-- Material for this task follows --

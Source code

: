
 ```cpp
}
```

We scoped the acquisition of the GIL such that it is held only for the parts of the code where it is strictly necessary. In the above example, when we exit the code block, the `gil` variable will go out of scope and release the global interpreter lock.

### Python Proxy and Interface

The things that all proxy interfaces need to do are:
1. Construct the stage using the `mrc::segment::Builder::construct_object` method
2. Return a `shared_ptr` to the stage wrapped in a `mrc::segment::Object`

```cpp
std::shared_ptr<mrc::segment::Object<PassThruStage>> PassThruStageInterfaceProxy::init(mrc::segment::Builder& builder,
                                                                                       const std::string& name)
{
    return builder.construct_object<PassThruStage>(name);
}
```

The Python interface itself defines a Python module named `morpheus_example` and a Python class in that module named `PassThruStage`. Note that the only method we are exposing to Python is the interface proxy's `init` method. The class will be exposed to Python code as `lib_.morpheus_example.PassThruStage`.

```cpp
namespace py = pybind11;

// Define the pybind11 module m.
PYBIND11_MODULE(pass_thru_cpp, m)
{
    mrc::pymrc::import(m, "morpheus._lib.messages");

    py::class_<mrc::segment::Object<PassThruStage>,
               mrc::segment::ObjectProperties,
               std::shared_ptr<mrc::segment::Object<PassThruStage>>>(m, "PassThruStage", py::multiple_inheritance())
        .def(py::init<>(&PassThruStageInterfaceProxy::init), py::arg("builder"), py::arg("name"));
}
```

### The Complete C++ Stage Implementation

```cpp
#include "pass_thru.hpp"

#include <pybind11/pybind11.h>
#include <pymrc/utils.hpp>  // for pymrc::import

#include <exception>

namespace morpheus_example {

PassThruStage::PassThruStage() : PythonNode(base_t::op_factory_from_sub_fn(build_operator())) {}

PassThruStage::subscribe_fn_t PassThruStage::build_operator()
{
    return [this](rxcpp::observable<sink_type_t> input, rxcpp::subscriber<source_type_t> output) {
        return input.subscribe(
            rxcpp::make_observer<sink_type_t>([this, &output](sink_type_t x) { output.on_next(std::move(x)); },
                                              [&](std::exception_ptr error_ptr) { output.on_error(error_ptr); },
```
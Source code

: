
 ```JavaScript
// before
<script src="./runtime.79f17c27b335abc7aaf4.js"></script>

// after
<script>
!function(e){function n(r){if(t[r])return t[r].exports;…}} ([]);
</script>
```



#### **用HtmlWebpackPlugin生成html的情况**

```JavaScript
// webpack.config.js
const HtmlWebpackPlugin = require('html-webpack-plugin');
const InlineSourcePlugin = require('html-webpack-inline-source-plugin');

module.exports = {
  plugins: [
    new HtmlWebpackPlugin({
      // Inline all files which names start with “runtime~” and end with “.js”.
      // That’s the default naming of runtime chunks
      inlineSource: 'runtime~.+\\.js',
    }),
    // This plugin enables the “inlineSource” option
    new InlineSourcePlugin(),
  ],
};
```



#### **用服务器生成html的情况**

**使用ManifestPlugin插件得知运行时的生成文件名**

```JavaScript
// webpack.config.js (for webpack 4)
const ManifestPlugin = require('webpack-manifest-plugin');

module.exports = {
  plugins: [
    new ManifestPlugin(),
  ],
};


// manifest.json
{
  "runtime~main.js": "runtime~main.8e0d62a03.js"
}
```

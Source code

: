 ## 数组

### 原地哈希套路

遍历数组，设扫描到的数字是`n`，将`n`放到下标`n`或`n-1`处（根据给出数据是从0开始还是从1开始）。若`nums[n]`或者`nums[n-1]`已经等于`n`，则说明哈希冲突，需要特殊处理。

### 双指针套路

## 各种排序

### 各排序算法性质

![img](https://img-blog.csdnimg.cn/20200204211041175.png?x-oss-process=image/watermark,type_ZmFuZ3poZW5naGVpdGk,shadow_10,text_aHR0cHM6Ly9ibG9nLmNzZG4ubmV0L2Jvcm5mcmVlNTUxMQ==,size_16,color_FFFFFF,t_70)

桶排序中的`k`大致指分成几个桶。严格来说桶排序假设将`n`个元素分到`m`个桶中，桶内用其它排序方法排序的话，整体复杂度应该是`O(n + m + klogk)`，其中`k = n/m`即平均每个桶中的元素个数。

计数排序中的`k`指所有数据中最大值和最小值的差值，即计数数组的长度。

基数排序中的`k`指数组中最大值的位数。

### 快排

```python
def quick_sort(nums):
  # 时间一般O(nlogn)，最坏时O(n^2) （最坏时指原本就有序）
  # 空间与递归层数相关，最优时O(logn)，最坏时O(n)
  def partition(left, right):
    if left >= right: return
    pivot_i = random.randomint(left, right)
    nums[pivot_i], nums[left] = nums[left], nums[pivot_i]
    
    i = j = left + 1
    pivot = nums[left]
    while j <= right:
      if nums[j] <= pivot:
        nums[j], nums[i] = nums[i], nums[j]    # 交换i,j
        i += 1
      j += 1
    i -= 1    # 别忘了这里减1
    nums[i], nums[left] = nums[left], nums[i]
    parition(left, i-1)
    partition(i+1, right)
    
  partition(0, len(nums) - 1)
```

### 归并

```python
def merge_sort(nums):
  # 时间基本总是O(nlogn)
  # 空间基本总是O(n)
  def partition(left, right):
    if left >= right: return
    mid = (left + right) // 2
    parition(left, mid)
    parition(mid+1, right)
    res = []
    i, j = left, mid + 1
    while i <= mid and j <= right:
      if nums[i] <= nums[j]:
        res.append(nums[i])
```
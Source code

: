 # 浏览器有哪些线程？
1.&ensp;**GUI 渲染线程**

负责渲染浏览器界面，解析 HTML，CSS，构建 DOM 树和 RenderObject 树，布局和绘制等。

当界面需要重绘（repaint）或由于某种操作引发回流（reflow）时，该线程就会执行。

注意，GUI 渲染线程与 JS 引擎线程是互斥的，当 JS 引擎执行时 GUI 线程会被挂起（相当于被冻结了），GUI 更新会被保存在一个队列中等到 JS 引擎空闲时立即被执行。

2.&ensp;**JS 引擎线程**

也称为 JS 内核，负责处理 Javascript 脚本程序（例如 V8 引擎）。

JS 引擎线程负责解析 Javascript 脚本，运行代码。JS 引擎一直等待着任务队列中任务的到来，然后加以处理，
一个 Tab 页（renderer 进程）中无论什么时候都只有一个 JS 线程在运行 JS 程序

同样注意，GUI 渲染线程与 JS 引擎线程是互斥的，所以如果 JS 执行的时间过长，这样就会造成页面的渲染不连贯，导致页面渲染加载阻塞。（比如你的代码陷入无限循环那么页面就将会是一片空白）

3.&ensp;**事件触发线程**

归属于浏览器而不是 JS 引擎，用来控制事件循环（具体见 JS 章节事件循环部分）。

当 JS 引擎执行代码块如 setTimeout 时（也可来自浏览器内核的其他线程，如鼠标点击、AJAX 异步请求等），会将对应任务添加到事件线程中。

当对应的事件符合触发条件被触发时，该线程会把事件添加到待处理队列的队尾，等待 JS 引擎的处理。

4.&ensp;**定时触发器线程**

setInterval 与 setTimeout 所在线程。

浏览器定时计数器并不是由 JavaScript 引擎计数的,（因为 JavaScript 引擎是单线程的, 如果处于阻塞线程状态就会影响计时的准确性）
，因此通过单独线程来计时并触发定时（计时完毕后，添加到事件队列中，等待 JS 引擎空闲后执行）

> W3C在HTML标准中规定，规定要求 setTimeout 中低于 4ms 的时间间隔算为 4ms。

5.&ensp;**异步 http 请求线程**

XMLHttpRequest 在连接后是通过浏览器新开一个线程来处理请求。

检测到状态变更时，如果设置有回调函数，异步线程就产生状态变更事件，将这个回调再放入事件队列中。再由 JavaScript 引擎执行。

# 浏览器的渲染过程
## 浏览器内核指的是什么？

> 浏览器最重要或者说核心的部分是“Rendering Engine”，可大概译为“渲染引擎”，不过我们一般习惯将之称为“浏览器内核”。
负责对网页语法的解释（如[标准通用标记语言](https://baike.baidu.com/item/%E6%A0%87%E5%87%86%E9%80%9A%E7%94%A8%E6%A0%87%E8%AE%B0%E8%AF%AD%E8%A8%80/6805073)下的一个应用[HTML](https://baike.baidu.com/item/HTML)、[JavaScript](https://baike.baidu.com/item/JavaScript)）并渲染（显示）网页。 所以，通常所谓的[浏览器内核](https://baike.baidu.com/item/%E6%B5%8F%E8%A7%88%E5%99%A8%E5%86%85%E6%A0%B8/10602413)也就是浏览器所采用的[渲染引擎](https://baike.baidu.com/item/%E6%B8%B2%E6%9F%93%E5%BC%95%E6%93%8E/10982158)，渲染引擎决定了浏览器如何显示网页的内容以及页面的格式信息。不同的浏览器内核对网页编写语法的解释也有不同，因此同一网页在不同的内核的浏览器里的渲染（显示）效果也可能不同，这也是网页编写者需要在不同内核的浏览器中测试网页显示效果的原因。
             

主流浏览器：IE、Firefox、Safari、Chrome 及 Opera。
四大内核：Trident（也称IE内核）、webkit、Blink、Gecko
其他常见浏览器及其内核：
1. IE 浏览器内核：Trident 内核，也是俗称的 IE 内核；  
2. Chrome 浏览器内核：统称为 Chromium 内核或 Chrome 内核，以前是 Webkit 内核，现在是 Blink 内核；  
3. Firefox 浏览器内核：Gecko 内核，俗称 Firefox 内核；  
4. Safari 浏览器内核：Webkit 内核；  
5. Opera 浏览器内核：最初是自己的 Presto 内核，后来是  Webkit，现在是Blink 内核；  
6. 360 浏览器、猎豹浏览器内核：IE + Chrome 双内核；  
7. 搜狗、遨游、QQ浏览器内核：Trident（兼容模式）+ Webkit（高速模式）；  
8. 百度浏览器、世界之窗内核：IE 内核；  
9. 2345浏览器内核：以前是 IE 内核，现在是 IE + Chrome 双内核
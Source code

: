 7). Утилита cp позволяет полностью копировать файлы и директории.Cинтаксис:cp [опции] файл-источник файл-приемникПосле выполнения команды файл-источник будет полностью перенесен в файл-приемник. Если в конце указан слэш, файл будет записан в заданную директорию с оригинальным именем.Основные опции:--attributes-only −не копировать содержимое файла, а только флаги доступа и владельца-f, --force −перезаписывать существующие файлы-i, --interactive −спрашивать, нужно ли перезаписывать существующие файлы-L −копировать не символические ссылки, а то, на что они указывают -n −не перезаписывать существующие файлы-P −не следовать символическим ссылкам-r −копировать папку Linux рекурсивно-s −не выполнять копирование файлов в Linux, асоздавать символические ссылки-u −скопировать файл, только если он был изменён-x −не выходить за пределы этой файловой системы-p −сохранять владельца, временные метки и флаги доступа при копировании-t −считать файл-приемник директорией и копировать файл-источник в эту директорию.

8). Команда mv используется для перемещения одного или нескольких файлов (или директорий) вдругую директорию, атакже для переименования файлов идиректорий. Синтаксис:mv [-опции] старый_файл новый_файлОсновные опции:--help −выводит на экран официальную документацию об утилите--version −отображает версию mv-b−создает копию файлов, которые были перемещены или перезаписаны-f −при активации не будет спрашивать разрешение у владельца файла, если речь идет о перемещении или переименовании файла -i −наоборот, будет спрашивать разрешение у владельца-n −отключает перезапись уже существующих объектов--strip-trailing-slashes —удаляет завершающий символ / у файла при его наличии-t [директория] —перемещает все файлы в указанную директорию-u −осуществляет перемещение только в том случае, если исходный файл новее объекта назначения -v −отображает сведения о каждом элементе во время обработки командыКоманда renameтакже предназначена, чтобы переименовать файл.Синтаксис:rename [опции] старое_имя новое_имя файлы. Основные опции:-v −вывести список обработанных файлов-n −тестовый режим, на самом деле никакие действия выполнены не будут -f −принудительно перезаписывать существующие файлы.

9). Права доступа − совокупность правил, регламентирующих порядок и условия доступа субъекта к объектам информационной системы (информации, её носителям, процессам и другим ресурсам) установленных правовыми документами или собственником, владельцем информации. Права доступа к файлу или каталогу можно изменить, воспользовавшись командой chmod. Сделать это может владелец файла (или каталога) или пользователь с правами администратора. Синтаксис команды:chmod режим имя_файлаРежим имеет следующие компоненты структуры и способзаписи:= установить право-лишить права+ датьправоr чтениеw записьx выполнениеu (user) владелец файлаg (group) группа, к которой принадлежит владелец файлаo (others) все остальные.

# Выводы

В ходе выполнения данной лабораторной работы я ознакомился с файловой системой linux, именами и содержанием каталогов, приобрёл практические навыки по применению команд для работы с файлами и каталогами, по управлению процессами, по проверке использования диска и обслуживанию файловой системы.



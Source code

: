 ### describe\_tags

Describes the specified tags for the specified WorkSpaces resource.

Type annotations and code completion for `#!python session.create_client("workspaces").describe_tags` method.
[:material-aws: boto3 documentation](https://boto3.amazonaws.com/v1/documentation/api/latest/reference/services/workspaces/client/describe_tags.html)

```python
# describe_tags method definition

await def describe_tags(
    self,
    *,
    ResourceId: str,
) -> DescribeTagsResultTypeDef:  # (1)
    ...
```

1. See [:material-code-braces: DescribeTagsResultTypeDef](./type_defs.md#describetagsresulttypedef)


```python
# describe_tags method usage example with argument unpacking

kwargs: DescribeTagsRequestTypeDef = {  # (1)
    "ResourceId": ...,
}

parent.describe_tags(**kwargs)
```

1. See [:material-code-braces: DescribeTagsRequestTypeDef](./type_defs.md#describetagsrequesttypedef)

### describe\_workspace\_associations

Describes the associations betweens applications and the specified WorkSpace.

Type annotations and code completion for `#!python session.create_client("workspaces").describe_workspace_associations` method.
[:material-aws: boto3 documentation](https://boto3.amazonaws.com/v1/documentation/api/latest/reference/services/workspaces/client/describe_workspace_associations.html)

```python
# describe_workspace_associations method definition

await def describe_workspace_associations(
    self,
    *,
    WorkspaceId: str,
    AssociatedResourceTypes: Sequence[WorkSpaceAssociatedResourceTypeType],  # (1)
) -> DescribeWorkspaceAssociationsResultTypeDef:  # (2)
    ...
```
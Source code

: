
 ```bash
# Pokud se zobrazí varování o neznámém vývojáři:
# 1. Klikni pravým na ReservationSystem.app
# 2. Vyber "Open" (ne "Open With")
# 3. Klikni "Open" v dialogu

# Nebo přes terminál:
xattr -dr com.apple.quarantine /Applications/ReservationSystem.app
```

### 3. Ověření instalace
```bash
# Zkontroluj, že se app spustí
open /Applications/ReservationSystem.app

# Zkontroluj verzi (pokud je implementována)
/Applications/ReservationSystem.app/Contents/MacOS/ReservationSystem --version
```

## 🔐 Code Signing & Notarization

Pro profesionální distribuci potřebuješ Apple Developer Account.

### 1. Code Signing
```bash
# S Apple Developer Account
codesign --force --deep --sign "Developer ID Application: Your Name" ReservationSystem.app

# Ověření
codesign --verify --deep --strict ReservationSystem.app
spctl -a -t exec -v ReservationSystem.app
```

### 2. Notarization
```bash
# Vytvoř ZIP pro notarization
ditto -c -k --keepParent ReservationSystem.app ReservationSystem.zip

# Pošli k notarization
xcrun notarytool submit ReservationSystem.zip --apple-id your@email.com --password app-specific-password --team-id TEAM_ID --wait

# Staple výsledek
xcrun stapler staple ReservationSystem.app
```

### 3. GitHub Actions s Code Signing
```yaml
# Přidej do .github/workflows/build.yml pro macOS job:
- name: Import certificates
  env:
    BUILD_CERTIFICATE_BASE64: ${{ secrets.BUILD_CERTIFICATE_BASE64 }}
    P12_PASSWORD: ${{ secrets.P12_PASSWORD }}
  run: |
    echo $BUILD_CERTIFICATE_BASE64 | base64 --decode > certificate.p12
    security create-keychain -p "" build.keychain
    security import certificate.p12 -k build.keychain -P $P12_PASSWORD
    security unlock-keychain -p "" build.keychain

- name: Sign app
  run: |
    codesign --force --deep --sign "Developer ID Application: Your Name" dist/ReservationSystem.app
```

-- Material for this task concluded --

• Aim of the exercise
Both the first line of the data above and the line with "The things that" must be included; please return exactly those lines and the ones between them.

• Response area
Source code

:
 ```cpp
}
```

We scoped the acquisition of the GIL such that it is held only for the parts of the code where it is strictly necessary. In the above example, when we exit the code block, the `gil` variable will go out of scope and release the global interpreter lock.

### Python Proxy and Interface

The things that all proxy interfaces need to do are:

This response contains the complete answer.